España no es un país de grandes terremotos frecuentes, pero su historia sísmica guarda episodios devastadores. Con motivo de los recientes terremotos en Granada, recopilamos una lista que reúne los siete seísmos más relevantes de los últimos siglos, seleccionados por su magnitud, por el alcance de sus daños o por su significado histórico. Hay en ella terremotos con registro instrumental, como el de Dúrcal (1954) o el del mar de Alborán (2004), y otros conocidos solo por crónicas, como el de Lisboa (1755), cuya magnitud se estima. El criterio combina, por tanto, ciencia y memoria.

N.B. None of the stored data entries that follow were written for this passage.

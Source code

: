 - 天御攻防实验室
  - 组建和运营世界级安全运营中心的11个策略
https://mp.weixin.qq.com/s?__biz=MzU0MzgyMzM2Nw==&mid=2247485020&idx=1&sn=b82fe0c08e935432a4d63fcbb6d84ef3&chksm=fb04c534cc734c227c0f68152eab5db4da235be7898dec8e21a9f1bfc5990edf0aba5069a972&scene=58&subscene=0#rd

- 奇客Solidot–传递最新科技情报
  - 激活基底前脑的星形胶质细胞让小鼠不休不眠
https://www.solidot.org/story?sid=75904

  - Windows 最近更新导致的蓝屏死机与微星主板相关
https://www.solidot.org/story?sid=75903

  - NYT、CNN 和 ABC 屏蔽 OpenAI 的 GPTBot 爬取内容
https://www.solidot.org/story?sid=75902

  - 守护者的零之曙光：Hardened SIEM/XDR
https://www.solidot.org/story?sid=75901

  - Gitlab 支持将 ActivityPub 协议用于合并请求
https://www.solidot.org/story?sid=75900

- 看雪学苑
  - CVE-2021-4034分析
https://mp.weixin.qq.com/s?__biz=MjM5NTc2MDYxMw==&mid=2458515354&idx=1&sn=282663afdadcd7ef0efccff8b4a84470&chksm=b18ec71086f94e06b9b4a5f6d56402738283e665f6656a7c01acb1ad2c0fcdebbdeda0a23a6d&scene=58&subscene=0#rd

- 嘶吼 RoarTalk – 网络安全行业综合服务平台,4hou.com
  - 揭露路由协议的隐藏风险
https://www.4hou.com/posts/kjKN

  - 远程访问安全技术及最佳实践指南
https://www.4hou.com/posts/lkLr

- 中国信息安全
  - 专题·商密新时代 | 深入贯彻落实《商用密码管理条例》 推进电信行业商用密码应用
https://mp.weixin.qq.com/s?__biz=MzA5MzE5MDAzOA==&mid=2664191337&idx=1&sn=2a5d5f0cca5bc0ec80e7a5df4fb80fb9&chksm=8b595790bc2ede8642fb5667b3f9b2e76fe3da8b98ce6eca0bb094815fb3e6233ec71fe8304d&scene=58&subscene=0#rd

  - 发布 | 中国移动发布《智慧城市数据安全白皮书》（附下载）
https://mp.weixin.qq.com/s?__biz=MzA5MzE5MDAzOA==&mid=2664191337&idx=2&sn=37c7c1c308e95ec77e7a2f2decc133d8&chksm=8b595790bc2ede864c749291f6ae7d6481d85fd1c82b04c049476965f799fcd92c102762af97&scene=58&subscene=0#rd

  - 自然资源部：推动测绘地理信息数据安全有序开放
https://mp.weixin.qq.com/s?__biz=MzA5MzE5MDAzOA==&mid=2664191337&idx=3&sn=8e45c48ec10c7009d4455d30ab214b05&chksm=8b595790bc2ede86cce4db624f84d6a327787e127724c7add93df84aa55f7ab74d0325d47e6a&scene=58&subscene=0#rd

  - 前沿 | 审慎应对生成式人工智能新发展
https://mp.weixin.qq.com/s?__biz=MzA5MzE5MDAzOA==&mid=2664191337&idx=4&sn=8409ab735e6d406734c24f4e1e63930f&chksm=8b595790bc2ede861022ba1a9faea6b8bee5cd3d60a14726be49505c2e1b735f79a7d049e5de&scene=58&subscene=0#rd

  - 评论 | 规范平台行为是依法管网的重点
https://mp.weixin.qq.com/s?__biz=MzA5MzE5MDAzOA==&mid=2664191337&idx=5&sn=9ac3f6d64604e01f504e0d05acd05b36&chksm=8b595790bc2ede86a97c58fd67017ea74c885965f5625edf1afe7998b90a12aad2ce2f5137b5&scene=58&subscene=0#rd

La selección no sigue un orden de mayor a menor destrucción: cada uno de estos sismos destaca por un motivo. El de Arenas del Rey (1884) fue la mayor tragedia sísmica en territorio español; el de Torrevieja (1829) arrasó el litoral alicantino; el de Almería (1522) dejó un tsunami olvidado. El Instituto Geográfico Nacional (IGN) es la fuente principal para los datos instrumentales, mientras que las crónicas históricas permiten reconstruir los más antiguos. Todos ellos trazan un mapa de la actividad sísmica peninsular y del mar de Alborán.

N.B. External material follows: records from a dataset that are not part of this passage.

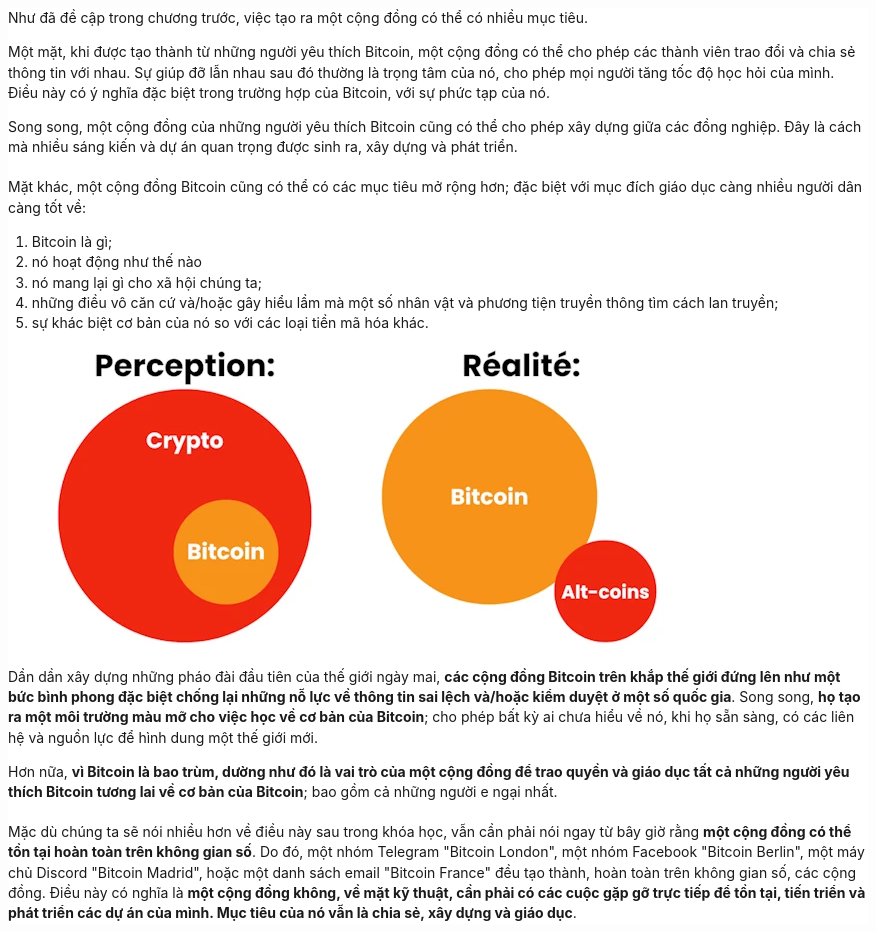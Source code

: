 Như đã đề cập trong chương trước, việc tạo ra một cộng đồng có thể có nhiều mục tiêu.

Một mặt, khi được tạo thành từ những người yêu thích Bitcoin, một cộng đồng có thể cho phép các thành viên trao đổi và chia sẻ thông tin với nhau. Sự giúp đỡ lẫn nhau sau đó thường là trọng tâm của nó, cho phép mọi người tăng tốc độ học hỏi của mình.
Điều này có ý nghĩa đặc biệt trong trường hợp của Bitcoin, với sự phức tạp của nó.

Song song, một cộng đồng của những người yêu thích Bitcoin cũng có thể cho phép xây dựng giữa các đồng nghiệp. Đây là cách mà nhiều sáng kiến và dự án quan trọng được sinh ra, xây dựng và phát triển.
####
Mặt khác, một cộng đồng Bitcoin cũng có thể có các mục tiêu mở rộng hơn; đặc biệt với mục đích giáo dục càng nhiều người dân càng tốt về:
1. Bitcoin là gì;
2. nó hoạt động như thế nào
3. nó mang lại gì cho xã hội chúng ta;
4. những điều vô căn cứ và/hoặc gây hiểu lầm mà một số nhân vật và phương tiện truyền thông tìm cách lan truyền;
5. sự khác biệt cơ bản của nó so với các loại tiền mã hóa khác.

![image](assets/fr/chapter1/img2-frbis.webp)

Dần dần xây dựng những pháo đài đầu tiên của thế giới ngày mai, **các cộng đồng Bitcoin trên khắp thế giới đứng lên như một bức bình phong đặc biệt chống lại những nỗ lực về thông tin sai lệch và/hoặc kiểm duyệt ở một số quốc gia**. Song song, **họ tạo ra một môi trường màu mỡ cho việc học về cơ bản của Bitcoin**; cho phép bất kỳ ai chưa hiểu về nó, khi họ sẵn sàng, có các liên hệ và nguồn lực để hình dung một thế giới mới.

Hơn nữa, **vì Bitcoin là bao trùm, dường như đó là vai trò của một cộng đồng để trao quyền và giáo dục tất cả những người yêu thích Bitcoin tương lai về cơ bản của Bitcoin**; bao gồm cả những người e ngại nhất.
####
Mặc dù chúng ta sẽ nói nhiều hơn về điều này sau trong khóa học, vẫn cần phải nói ngay từ bây giờ rằng **một cộng đồng có thể tồn tại hoàn toàn trên không gian số**. Do đó, một nhóm Telegram "Bitcoin London", một nhóm Facebook "Bitcoin Berlin", một máy chủ Discord "Bitcoin Madrid", hoặc một danh sách email "Bitcoin France" đều tạo thành, hoàn toàn trên không gian số, các cộng đồng. Điều này có nghĩa là **một cộng đồng không, về mặt kỹ thuật, cần phải có các cuộc gặp gỡ trực tiếp để tồn tại, tiến triển và phát triển các dự án của mình. Mục tiêu của nó vẫn là chia sẻ, xây dựng và giáo dục**.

2El terremoto de Arenas del Rey, la mayor tragedia sísmica en territorio español
La noche del 25 de diciembre de 1884, pasadas las nueve, mientras las familias cenaban y se preparaba la misa del Gallo, un seísmo con epicentro entre Arenas del Rey y Játar, en el sur de Granada, sacudió la Andalucía oriental durante una veintena de segundos. Con una magnitud estimada de 6,5 y una intensidad de grado X, es el mayor terremoto registrado en el interior de la península ibérica y el único del que hay constancia de que rompiera la superficie a lo largo de la falla que lo generó, la de Ventas de Zafarraya. El balance lo convierte en la mayor tragedia sísmica en territorio español: entre 750 y 1.200 muertos —el catálogo del IGME anota 900—, más de 2.000 heridos y unas cuarenta localidades destruidas o semidestruidas entre Granada y Málaga, con miles de viviendas colapsadas. Se percibió incluso a 355 kilómetros de distancia, en Madrid.
Arenas del Rey, donde se derrumbó el 90% de las casas, quedó arrasada y se levantó de nuevo a cientos de metros del emplazamiento original, sobre terreno más firme y con uno de los primeros diseños sismorresistentes de España: el nuevo pueblo, inaugurado en junio de 1887, nació de los debates sobre construcción antisísmica que el desastre abrió en el país. La catástrofe también movilizó a la ciencia: comisiones de España, Italia y Francia estudiaron el sismo, y el italiano Giuseppe Mercalli aprovechó sus datos para refinar la escala de intensidades que lleva su nombre. El rey Alfonso XII visitó la zona apenas dos semanas después, en enero de 1885, y acabó dando nombre a la localidad. Más de 140 años después, la falla de Ventas de Zafarraya sigue activa, y cada enjambre como el que estos días vuelve a hacer temblar Granada reaviva la memoria de aquella Nochebuena.